Réticences allemandes et françaises
Mais la stratégie décidée par Washington, consistant à mettre la pression sur ses alliés, ne semble pas porter ses fruits. Le 31 juillet, lors d’une conférence de presse à Berlin, Ulrike Demmer, une porte-parole du gouvernement allemand, a mis fin aux espoirs étasuniens. «La priorité doit être à notre avis les efforts diplomatiques et la désescalade», a-t-elle rappelé, précisant que «le gouvernement allemand est réticent face à la proposition concrète des Etats-Unis et c’est pourquoi il n’a pas proposé d’y participer».
Celle-ci a par ailleurs indiqué que «l’approche globale» de la politique allemande vis-à-vis de l’Iran «différ[ait] nettement de l’approche actuelle des Etats-Unis». Le ministre des Affaires étrangères, Heiko Maas, avait enfoncé le clou dans la soirée alors qu’il se trouvait en visite à Varsovie. «[L’Allemagne] ne participera pas à la mission maritime présentée et planifiée par les Etats-Unis», a-t-il martelé, considérant que «la stratégie de pression maximale est erronée». Il a ajouté ne pas vouloir d’«une escalade militaire», préférant continuer «à compter sur la diplomatie». Une affirmation confirmée le même jour par le vice-chancelier allemand et ministre des Finances, Olaf Scholz, qui, dans un entretien à la ZDF, avait estimé que cette opération n’était «pas une bonne idée».
De leur côté, les Français ne semblent pas non plus emballés par le projet américain. «Nous ne voulons pas contribuer à une force qui pourrait être perçue comme aggravant les tensions», avait expliqué le ministre des Armée, Florence Parly, soulignant, le 26 juillet, qu’il ne s’agirait en aucun cas de déployer des moyens militaires supplémentaires dans la région. Jean-Yves Le Drian, le ministre des Affaires étrangères, avait lui assuré que Paris, Londres et Berlin travaillaient conjointement à la mise en place d’une «mission de suivi et d’observation de la sécurité maritime dans le Golfe». Une grande partie des Européens semblent donc préférer sauvegarder l’accord sur le nucléaire iranien conclu à Vienne en 2015, duquel les Etats-Unis s’étaient retirés de manière unilatérale en mai 2018, plutôt que de se lancer à corps perdu dans une entreprise susceptible de déboucher sur un désastre diplomatique.

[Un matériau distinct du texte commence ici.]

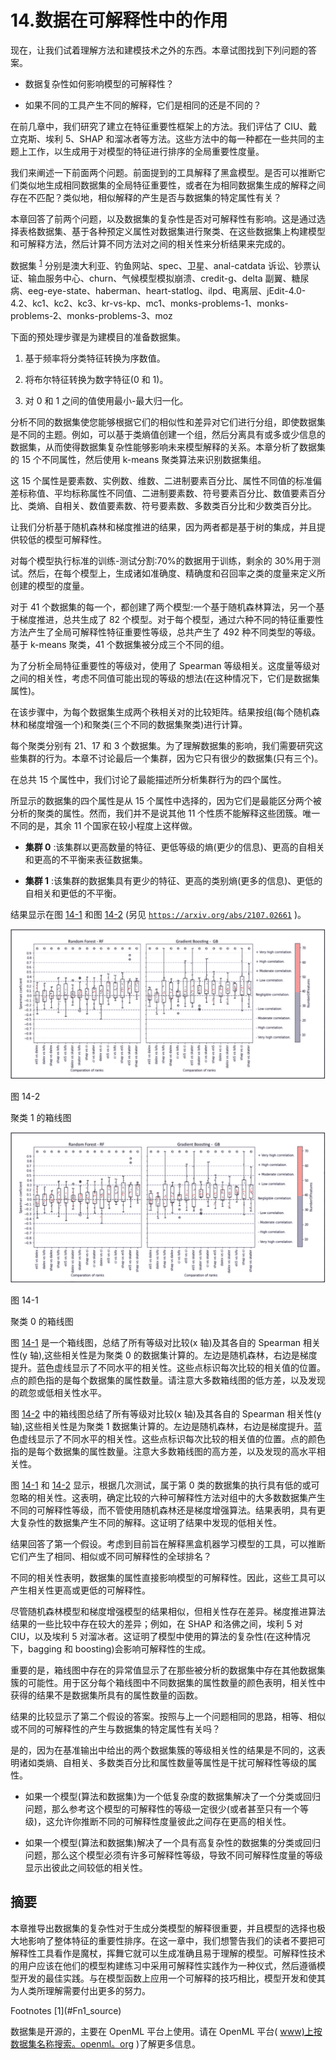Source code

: # 14.数据在可解释性中的作用

现在，让我们试着理解方法和建模技术之外的东西。本章试图找到下列问题的答案。

*   数据复杂性如何影响模型的可解释性？

*   如果不同的工具产生不同的解释，它们是相同的还是不同的？

在前几章中，我们研究了建立在特征重要性框架上的方法。我们评估了 CIU、戴立克斯、埃利 5、SHAP 和溜冰者等方法。这些方法中的每一种都在一些共同的主题上工作，以生成用于对模型的特征进行排序的全局重要性度量。

我们来阐述一下前面两个问题。前面提到的工具解释了黑盒模型。是否可以推断它们类似地生成相同数据集的全局特征重要性，或者在为相同数据集生成的解释之间存在不匹配？类似地，相似解释的产生是否与数据集的特定属性有关？

本章回答了前两个问题，以及数据集的复杂性是否对可解释性有影响。这是通过选择表格数据集、基于各种预定义属性对数据集进行聚类、在这些数据集上构建模型和可解释方法，然后计算不同方法对之间的相关性来分析结果来完成的。

数据集 <sup>[1](#Fn1)</sup> 分别是澳大利亚、钓鱼网站、spec、卫星、anal-catdata 诉讼、钞票认证、输血服务中心、churn、气候模型模拟崩溃、credit-g、delta 副翼、糖尿病、eeg-eye-state、haberman、heart-statlog、ilpd、电离层、jEdit-4.0-4.2、kc1、kc2、kc3、kr-vs-kp、mc1、monks-problems-1、monks-problems-2、monks-problems-3、moz

下面的预处理步骤是为建模目的准备数据集。

1.  基于频率将分类特征转换为序数值。

2.  将布尔特征转换为数字特征(0 和 1)。

3.  对 0 和 1 之间的值使用最小-最大归一化。

分析不同的数据集使您能够根据它们的相似性和差异对它们进行分组，即使数据集是不同的主题。例如，可以基于类熵值创建一个组，然后分离具有或多或少信息的数据集，从而使得数据集复杂性能够影响未来模型解释的关系。本章分析了数据集的 15 个不同属性，然后使用 k-means 聚类算法来识别数据集组。

这 15 个属性是要素数、实例数、维数、二进制要素百分比、属性不同值的标准偏差标称值、平均标称属性不同值、二进制要素数、符号要素百分比、数值要素百分比、类熵、自相关、数值要素数、符号要素数、多数类百分比和少数类百分比。

让我们分析基于随机森林和梯度推进的结果，因为两者都是基于树的集成，并且提供较低的模型可解释性。

对每个模型执行标准的训练-测试分割:70%的数据用于训练，剩余的 30%用于测试。然后，在每个模型上，生成诸如准确度、精确度和召回率之类的度量来定义所创建的模型的度量。

对于 41 个数据集的每一个，都创建了两个模型:一个基于随机森林算法，另一个基于梯度推进，总共生成了 82 个模型。对于每个模型，通过六种不同的特征重要性方法产生了全局可解释性特征重要性等级，总共产生了 492 种不同类型的等级。基于 k-means 聚类，41 个数据集被分成三个不同的组。

为了分析全局特征重要性的等级对，使用了 Spearman 等级相关。这度量等级对之间的相关性，考虑不同值可能出现的等级的想法(在这种情况下，它们是数据集属性)。

在该步骤中，为每个数据集生成两个秩相关对的比较矩阵。结果按组(每个随机森林和梯度增强一个)和聚类(三个不同的数据集聚类)进行计算。

每个聚类分别有 21、17 和 3 个数据集。为了理解数据集的影响，我们需要研究这些集群的行为。本章不讨论最后一个集群，因为它只有很少的数据集(只有三个)。

在总共 15 个属性中，我们讨论了最能描述所分析集群行为的四个属性。

所显示的数据集的四个属性是从 15 个属性中选择的，因为它们是最能区分两个被分析的聚类的属性。然而，我们并不是说其他 11 个性质不能解释这些团簇。唯一不同的是，其余 11 个国家在较小程度上这样做。

*   **集群 0** :该集群以更高数量的特征、更低等级的熵(更少的信息)、更高的自相关和更高的不平衡来表征数据集。

*   **集群 1** :该集群的数据集具有更少的特征、更高的类别熵(更多的信息)、更低的自相关和更低的不平衡。

结果显示在图 [14-1](#Fig1) 和图 [14-2](#Fig2) (另见 [`https://arxiv.org/abs/2107.02661`](https://arxiv.org/abs/2107.02661) )。

![img/511613_1_En_14_Fig2_HTML.jpg](img/511613_1_En_14_Fig2_HTML.jpg)

图 14-2

聚类 1 的箱线图

![img/511613_1_En_14_Fig1_HTML.jpg](img/511613_1_En_14_Fig1_HTML.jpg)

图 14-1

聚类 0 的箱线图

图 [14-1](#Fig1) 是一个箱线图，总结了所有等级对比较(x 轴)及其各自的 Spearman 相关性(y 轴),这些相关性是为聚类 0 的数据集计算的。左边是随机森林，右边是梯度提升。蓝色虚线显示了不同水平的相关性。这些点标识每次比较的相关值的位置。点的颜色指的是每个数据集的属性数量。请注意大多数箱线图的低方差，以及发现的疏忽或低相关性水平。

图 [14-2](#Fig2) 中的箱线图总结了所有等级对比较(x 轴)及其各自的 Spearman 相关性(y 轴),这些相关性是为聚类 1 数据集计算的。左边是随机森林，右边是梯度提升。蓝色虚线显示了不同水平的相关性。这些点标识每次比较的相关值的位置。点的颜色指的是每个数据集的属性数量。注意大多数箱线图的高方差，以及发现的高水平相关性。

图 [14-1](#Fig1) 和 [14-2](#Fig2) 显示，根据几次测试，属于第 0 类的数据集的执行具有低的或可忽略的相关性。这表明，确定比较的六种可解释性方法对组中的大多数数据集产生不同的可解释性等级，而不管使用随机森林还是梯度增强算法。结果表明，具有更大复杂性的数据集产生不同的解释。这证明了结果中发现的低相关性。

结果回答了第一个假设。考虑到目前旨在解释黑盒机器学习模型的工具，可以推断它们产生了相同、相似或不同可解释性的全球排名？

不同的相关性表明，数据集的属性直接影响模型的可解释性。因此，这些工具可以产生相关性更高或更低的可解释性。

尽管随机森林模型和梯度增强模型的结果相似，但相关性存在差异。梯度推进算法结果的一些比较中存在较大的差异；例如，在 SHAP 和洛佛之间，埃利 5 对 CIU，以及埃利 5 对溜冰者。这证明了模型中使用的算法的复杂性(在这种情况下，bagging 和 boosting)会影响可解释性的生成。

重要的是，箱线图中存在的异常值显示了在那些被分析的数据集中存在其他数据集簇的可能性。用于区分每个箱线图中不同数据集的属性数量的颜色表明，相关性中获得的结果不是数据集所具有的属性数量的函数。

结果的比较显示了第二个假设的答案。按照与上一个问题相同的思路，相等、相似或不同的可解释性的产生与数据集的特定属性有关吗？

是的，因为在基准输出中给出的两个数据集簇的等级相关性的结果是不同的，这表明诸如类熵、自相关、多数类百分比和属性数量等属性是干扰可解释性等级的属性。

*   如果一个模型(算法和数据集)为一个低复杂度的数据集解决了一个分类或回归问题，那么参考这个模型的可解释性的等级一定很少(或者甚至只有一个等级)，这允许你推断不同的可解释性度量彼此之间存在更高的相关性。

*   如果一个模型(算法和数据集)解决了一个具有高复杂性的数据集的分类或回归问题，那么这个模型必须有许多可解释性等级，导致不同可解释性度量的等级显示出彼此之间较低的相关性。

## 摘要

本章推导出数据集的复杂性对于生成分类模型的解释很重要，并且模型的选择也极大地影响了整体特征的重要性排序。在这一章中，我们想警告我们的读者不要把可解释性工具看作是魔杖，挥舞它就可以生成准确且易于理解的模型。可解释性技术的用户应该在他们的模型构建练习中采用可解释性实践作为一种仪式，然后遵循模型开发的最佳实践。与在模型函数上应用一个可解释的技巧相比，模型开发和使其为人类所理解需要付出更多的努力。

<aside aria-label="Footnotes" class="FootnoteSection" epub:type="footnotes">Footnotes [1](#Fn1_source)

数据集是开源的，主要在 OpenML 平台上使用。请在 OpenML 平台( [www)上按数据集名称搜索。openml。org](http://www.openml.org) )了解更多信息。

 </aside>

Le Royaume-Uni entre deux eaux
Tous ? Non. Une île peuplée d’irréductibles Britanniques résiste encore et toujours à la volonté affichée par les Européens. Le 22 juillet, le ministre des Affaires étrangères de Sa Majesté, Jeremy Hunt, depuis écarté du gouvernement désormais dirigé par Boris Johnson, avait appelé, devant les députés britanniques, à la mise en place d’une mission de protection dirigée par les Européens dans le Golfe. «Nous allons désormais chercher à mettre en place une mission de protection maritime dirigée par les Européens pour soutenir un passage sûr à la fois pour les équipages et les cargos dans cette région vitale». L’ancien ministre avait néanmoins certifié que cette mesure ne faisait «pas partie de la politique des Etats-Unis de pression maximale sur l’Iran», son pays restant déterminé «à préserver l’accord sur le nucléaire iranien».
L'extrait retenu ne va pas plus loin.